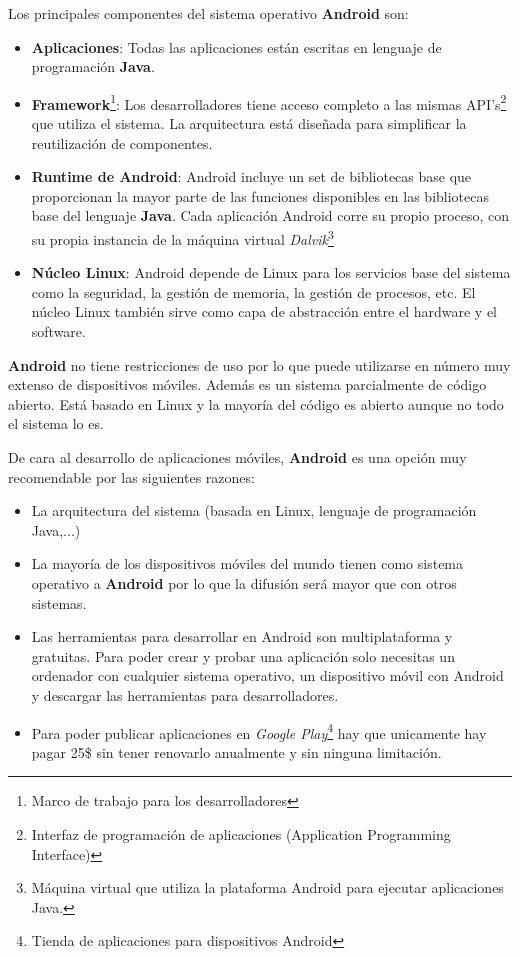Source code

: \bigskip
Los principales componentes del sistema operativo \textbf{Android} son:


\begin{itemize}
  \item \textbf{Aplicaciones}: Todas las aplicaciones están escritas en lenguaje de programación \textbf{Java}.
  \item \textbf{Framework}\footnote{Marco de trabajo para los desarrolladores}: Los desarrolladores tiene acceso completo a las mismas API's\footnote{Interfaz de programación de aplicaciones (Application Programming Interface)} que utiliza el sistema. La arquitectura está diseñada para simplificar la reutilización de componentes.
  \item \textbf{Runtime de Android}: Android incluye un set de bibliotecas base que proporcionan la mayor parte de las funciones disponibles en las bibliotecas base del lenguaje \textbf{Java}. Cada aplicación Android corre su propio proceso, con su propia instancia de la máquina virtual \textit{Dalvik}\footnote{Máquina virtual que utiliza la plataforma Android para ejecutar aplicaciones Java.}
  \item \textbf{Núcleo Linux}: Android depende de Linux para los servicios base del sistema como la seguridad, la gestión de memoria, la gestión de procesos, etc. El núcleo Linux también sirve como capa de abstracción entre el hardware y el software.
\end{itemize}

\bigskip
\textbf{Android} no tiene restricciones de uso por lo que puede utilizarse en número muy extenso de dispositivos móviles. Además es un sistema parcialmente de código abierto. Está basado en Linux y la mayoría del código es abierto aunque no todo el sistema lo es.

\bigskip
De cara al desarrollo de aplicaciones móviles, \textbf{Android} es una opción muy recomendable por las siguientes razones:

\begin{itemize}
  \item La arquitectura del sistema (basada en Linux, lenguaje de programación Java,...)
  \item La mayoría de los dispositivos móviles del mundo tienen como sistema operativo a \textbf{Android} por lo que la difusión será mayor que con otros sistemas.
  \item Las herramientas para desarrollar en Android son multiplataforma y gratuitas. Para poder crear y probar una aplicación solo necesitas un ordenador con cualquier sistema operativo, un dispositivo móvil con Android y descargar las herramientas para desarrolladores.
  \item Para poder publicar aplicaciones en \textit{Google Play}\footnote{Tienda de aplicaciones para dispositivos Android} hay que unicamente hay pagar 25\$ sin tener renovarlo anualmente y sin ninguna limitación.
\end{itemize}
= = = =
## WORK ORDER:
In the copy, include each entry exactly as written and none of the pictures.

## EXPECTED ANSWER:
Source code

: \bigskip
Los principales componentes del sistema operativo \textbf{Android} son:


\begin{itemize}
  \item \textbf{Aplicaciones}: Todas las aplicaciones están escritas en lenguaje de programación \textbf{Java}.
  \item \textbf{Framework}\footnote{Marco de trabajo para los desarrolladores}: Los desarrolladores tiene acceso completo a las mismas API's\footnote{Interfaz de programación de aplicaciones (Application Programming Interface)} que utiliza el sistema. La arquitectura está diseñada para simplificar la reutilización de componentes.
  \item \textbf{Runtime de Android}: Android incluye un set de bibliotecas base que proporcionan la mayor parte de las funciones disponibles en las bibliotecas base del lenguaje \textbf{Java}. Cada aplicación Android corre su propio proceso, con su propia instancia de la máquina virtual \textit{Dalvik}\footnote{Máquina virtual que utiliza la plataforma Android para ejecutar aplicaciones Java.}
  \item \textbf{Núcleo Linux}: Android depende de Linux para los servicios base del sistema como la seguridad, la gestión de memoria, la gestión de procesos, etc. El núcleo Linux también sirve como capa de abstracción entre el hardware y el software.
\end{itemize}

\bigskip
\textbf{Android} no tiene restricciones de uso por lo que puede utilizarse en número muy extenso de dispositivos móviles. Además es un sistema parcialmente de código abierto. Está basado en Linux y la mayoría del código es abierto aunque no todo el sistema lo es.

\bigskip
De cara al desarrollo de aplicaciones móviles, \textbf{Android} es una opción muy recomendable por las siguientes razones:

\begin{itemize}
  \item La arquitectura del sistema (basada en Linux, lenguaje de programación Java,...)
  \item La mayoría de los dispositivos móviles del mundo tienen como sistema operativo a \textbf{Android} por lo que la difusión será mayor que con otros sistemas.
  \item Las herramientas para desarrollar en Android son multiplataforma y gratuitas. Para poder crear y probar una aplicación solo necesitas un ordenador con cualquier sistema operativo, un dispositivo móvil con Android y descargar las herramientas para desarrolladores.
  \item Para poder publicar aplicaciones en \textit{Google Play}\footnote{Tienda de aplicaciones para dispositivos Android} hay que unicamente hay pagar 25\$ sin tener renovarlo anualmente y sin ninguna limitación.
\end{itemize}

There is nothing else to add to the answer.